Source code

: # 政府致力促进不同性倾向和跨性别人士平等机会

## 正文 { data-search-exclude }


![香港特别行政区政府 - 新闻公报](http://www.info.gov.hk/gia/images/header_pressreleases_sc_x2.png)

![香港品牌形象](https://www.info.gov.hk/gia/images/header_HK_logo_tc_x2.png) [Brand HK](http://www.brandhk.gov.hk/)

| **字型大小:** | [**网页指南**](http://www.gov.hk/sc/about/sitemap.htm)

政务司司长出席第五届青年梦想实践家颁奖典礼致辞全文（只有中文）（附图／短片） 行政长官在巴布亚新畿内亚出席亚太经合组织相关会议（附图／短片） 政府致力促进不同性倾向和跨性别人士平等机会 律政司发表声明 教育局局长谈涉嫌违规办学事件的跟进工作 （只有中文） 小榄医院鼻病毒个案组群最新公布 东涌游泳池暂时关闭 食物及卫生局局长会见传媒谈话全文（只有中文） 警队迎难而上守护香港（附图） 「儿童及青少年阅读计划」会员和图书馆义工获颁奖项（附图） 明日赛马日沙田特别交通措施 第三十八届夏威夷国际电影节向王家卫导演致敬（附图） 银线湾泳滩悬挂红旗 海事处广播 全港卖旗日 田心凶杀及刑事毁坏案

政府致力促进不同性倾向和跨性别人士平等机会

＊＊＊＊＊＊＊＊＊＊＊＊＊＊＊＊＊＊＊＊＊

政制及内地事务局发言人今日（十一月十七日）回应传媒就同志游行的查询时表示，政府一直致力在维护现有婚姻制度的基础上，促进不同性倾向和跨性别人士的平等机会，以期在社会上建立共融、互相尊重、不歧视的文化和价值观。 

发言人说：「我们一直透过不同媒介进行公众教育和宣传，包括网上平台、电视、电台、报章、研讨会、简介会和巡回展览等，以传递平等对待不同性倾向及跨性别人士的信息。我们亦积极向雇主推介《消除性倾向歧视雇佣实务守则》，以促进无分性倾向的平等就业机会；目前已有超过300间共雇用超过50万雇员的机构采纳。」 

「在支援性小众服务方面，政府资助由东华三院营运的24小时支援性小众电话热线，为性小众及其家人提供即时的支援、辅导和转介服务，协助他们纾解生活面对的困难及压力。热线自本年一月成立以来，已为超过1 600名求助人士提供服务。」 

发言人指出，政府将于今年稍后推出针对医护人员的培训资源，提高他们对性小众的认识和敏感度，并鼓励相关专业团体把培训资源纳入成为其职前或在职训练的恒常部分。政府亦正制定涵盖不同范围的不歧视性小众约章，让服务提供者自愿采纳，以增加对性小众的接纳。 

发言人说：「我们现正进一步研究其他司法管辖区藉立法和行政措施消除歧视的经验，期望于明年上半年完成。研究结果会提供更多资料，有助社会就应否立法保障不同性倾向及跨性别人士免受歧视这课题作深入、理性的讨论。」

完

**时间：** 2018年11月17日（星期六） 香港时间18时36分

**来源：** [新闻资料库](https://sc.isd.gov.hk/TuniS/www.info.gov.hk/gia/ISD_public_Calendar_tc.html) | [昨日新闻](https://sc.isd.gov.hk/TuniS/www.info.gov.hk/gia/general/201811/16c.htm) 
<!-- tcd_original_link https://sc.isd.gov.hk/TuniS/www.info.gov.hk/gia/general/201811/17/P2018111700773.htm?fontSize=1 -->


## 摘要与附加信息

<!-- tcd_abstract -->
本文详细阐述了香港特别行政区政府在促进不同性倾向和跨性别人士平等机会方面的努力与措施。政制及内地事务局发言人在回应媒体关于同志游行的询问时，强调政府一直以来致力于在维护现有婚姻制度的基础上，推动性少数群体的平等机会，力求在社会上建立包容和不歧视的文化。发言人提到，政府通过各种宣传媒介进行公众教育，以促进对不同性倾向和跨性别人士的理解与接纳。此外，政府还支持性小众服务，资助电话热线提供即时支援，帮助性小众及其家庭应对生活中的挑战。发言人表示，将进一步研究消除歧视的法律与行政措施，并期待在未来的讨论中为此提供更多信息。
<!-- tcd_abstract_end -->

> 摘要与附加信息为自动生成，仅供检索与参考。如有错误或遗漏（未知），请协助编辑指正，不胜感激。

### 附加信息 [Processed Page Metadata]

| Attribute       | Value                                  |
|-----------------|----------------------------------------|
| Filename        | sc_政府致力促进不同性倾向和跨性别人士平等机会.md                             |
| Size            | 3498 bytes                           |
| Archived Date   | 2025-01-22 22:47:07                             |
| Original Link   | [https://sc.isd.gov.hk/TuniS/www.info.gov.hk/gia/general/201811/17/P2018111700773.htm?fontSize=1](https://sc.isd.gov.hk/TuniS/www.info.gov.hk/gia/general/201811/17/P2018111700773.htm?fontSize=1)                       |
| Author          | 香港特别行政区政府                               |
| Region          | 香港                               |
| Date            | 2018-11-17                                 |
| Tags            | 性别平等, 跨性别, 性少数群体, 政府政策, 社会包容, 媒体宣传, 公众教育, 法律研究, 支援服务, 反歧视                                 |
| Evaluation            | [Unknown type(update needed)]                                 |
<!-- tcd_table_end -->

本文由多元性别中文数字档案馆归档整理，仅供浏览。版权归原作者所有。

### Exercise directions
With no alteration of any kind, give the data again in full.

### Solution below
Source code

: # 政府致力促进不同性倾向和跨性别人士平等机会

## 正文 { data-search-exclude }


![香港特别行政区政府 - 新闻公报](http://www.info.gov.hk/gia/images/header_pressreleases_sc_x2.png)

![香港品牌形象](https://www.info.gov.hk/gia/images/header_HK_logo_tc_x2.png) [Brand HK](http://www.brandhk.gov.hk/)

| **字型大小:** | [**网页指南**](http://www.gov.hk/sc/about/sitemap.htm)

政务司司长出席第五届青年梦想实践家颁奖典礼致辞全文（只有中文）（附图／短片） 行政长官在巴布亚新畿内亚出席亚太经合组织相关会议（附图／短片） 政府致力促进不同性倾向和跨性别人士平等机会 律政司发表声明 教育局局长谈涉嫌违规办学事件的跟进工作 （只有中文） 小榄医院鼻病毒个案组群最新公布 东涌游泳池暂时关闭 食物及卫生局局长会见传媒谈话全文（只有中文） 警队迎难而上守护香港（附图） 「儿童及青少年阅读计划」会员和图书馆义工获颁奖项（附图） 明日赛马日沙田特别交通措施 第三十八届夏威夷国际电影节向王家卫导演致敬（附图） 银线湾泳滩悬挂红旗 海事处广播 全港卖旗日 田心凶杀及刑事毁坏案

政府致力促进不同性倾向和跨性别人士平等机会

＊＊＊＊＊＊＊＊＊＊＊＊＊＊＊＊＊＊＊＊＊

政制及内地事务局发言人今日（十一月十七日）回应传媒就同志游行的查询时表示，政府一直致力在维护现有婚姻制度的基础上，促进不同性倾向和跨性别人士的平等机会，以期在社会上建立共融、互相尊重、不歧视的文化和价值观。 

发言人说：「我们一直透过不同媒介进行公众教育和宣传，包括网上平台、电视、电台、报章、研讨会、简介会和巡回展览等，以传递平等对待不同性倾向及跨性别人士的信息。我们亦积极向雇主推介《消除性倾向歧视雇佣实务守则》，以促进无分性倾向的平等就业机会；目前已有超过300间共雇用超过50万雇员的机构采纳。」 

「在支援性小众服务方面，政府资助由东华三院营运的24小时支援性小众电话热线，为性小众及其家人提供即时的支援、辅导和转介服务，协助他们纾解生活面对的困难及压力。热线自本年一月成立以来，已为超过1 600名求助人士提供服务。」 

发言人指出，政府将于今年稍后推出针对医护人员的培训资源，提高他们对性小众的认识和敏感度，并鼓励相关专业团体把培训资源纳入成为其职前或在职训练的恒常部分。政府亦正制定涵盖不同范围的不歧视性小众约章，让服务提供者自愿采纳，以增加对性小众的接纳。 

发言人说：「我们现正进一步研究其他司法管辖区藉立法和行政措施消除歧视的经验，期望于明年上半年完成。研究结果会提供更多资料，有助社会就应否立法保障不同性倾向及跨性别人士免受歧视这课题作深入、理性的讨论。」

完

**时间：** 2018年11月17日（星期六） 香港时间18时36分

**来源：** [新闻资料库](https://sc.isd.gov.hk/TuniS/www.info.gov.hk/gia/ISD_public_Calendar_tc.html) | [昨日新闻](https://sc.isd.gov.hk/TuniS/www.info.gov.hk/gia/general/201811/16c.htm) 
<!-- tcd_original_link https://sc.isd.gov.hk/TuniS/www.info.gov.hk/gia/general/201811/17/P2018111700773.htm?fontSize=1 -->


## 摘要与附加信息

<!-- tcd_abstract -->
本文详细阐述了香港特别行政区政府在促进不同性倾向和跨性别人士平等机会方面的努力与措施。政制及内地事务局发言人在回应媒体关于同志游行的询问时，强调政府一直以来致力于在维护现有婚姻制度的基础上，推动性少数群体的平等机会，力求在社会上建立包容和不歧视的文化。发言人提到，政府通过各种宣传媒介进行公众教育，以促进对不同性倾向和跨性别人士的理解与接纳。此外，政府还支持性小众服务，资助电话热线提供即时支援，帮助性小众及其家庭应对生活中的挑战。发言人表示，将进一步研究消除歧视的法律与行政措施，并期待在未来的讨论中为此提供更多信息。
<!-- tcd_abstract_end -->

> 摘要与附加信息为自动生成，仅供检索与参考。如有错误或遗漏（未知），请协助编辑指正，不胜感激。

### 附加信息 [Processed Page Metadata]

| Attribute       | Value                                  |
|-----------------|----------------------------------------|
| Filename        | sc_政府致力促进不同性倾向和跨性别人士平等机会.md                             |
| Size            | 3498 bytes                           |
| Archived Date   | 2025-01-22 22:47:07                             |
| Original Link   | [https://sc.isd.gov.hk/TuniS/www.info.gov.hk/gia/general/201811/17/P2018111700773.htm?fontSize=1](https://sc.isd.gov.hk/TuniS/www.info.gov.hk/gia/general/201811/17/P2018111700773.htm?fontSize=1)                       |
| Author          | 香港特别行政区政府                               |
| Region          | 香港                               |
| Date            | 2018-11-17                                 |
| Tags            | 性别平等, 跨性别, 性少数群体, 政府政策, 社会包容, 媒体宣传, 公众教育, 法律研究, 支援服务, 反歧视                                 |
| Evaluation            | [Unknown type(update needed)]                                 |
<!-- tcd_table_end -->

本文由多元性别中文数字档案馆归档整理，仅供浏览。版权归原作者所有。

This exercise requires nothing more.